When you find the word "blockquote" in a line of the entries, please copy the whole line.
======== Data section
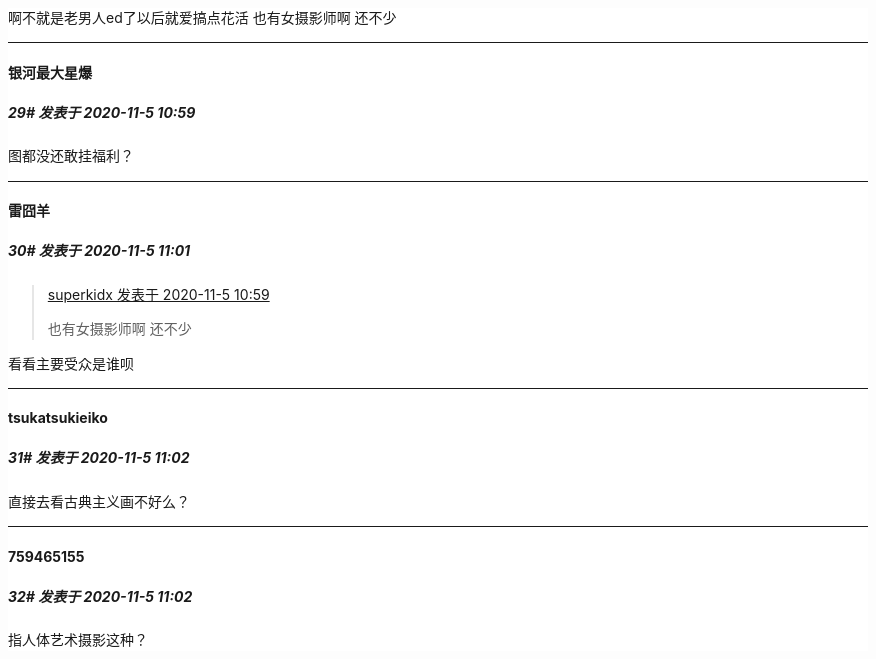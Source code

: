 啊不就是老男人ed了以后就爱搞点花活</blockquote>
也有女摄影师啊 还不少







*****

####  银河最大星爆  
##### 29#       发表于 2020-11-5 10:59




图都没还敢挂福利？







*****

####  雷囧羊  
##### 30#       发表于 2020-11-5 11:01



<blockquote><a href="httphttps://bbs.saraba1st.com/2b/forum.php?mod=redirect&amp;goto=findpost&amp;pid=49285966&amp;ptid=1970346" target="_blank">superkidx 发表于 2020-11-5 10:59</a>

也有女摄影师啊 还不少</blockquote>
看看主要受众是谁呗







*****

####  tsukatsukieiko  
##### 31#       发表于 2020-11-5 11:02




直接去看古典主义画不好么？







*****

####  759465155  
##### 32#       发表于 2020-11-5 11:02




指人体艺术摄影这种？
================
Response to this exercise:
: 啊不就是老男人ed了以后就爱搞点花活</blockquote>
<blockquote><a href="httphttps://bbs.saraba1st.com/2b/forum.php?mod=redirect&amp;goto=findpost&amp;pid=49285966&amp;ptid=1970346" target="_blank">superkidx 发表于 2020-11-5 10:59</a>
也有女摄影师啊 还不少</blockquote>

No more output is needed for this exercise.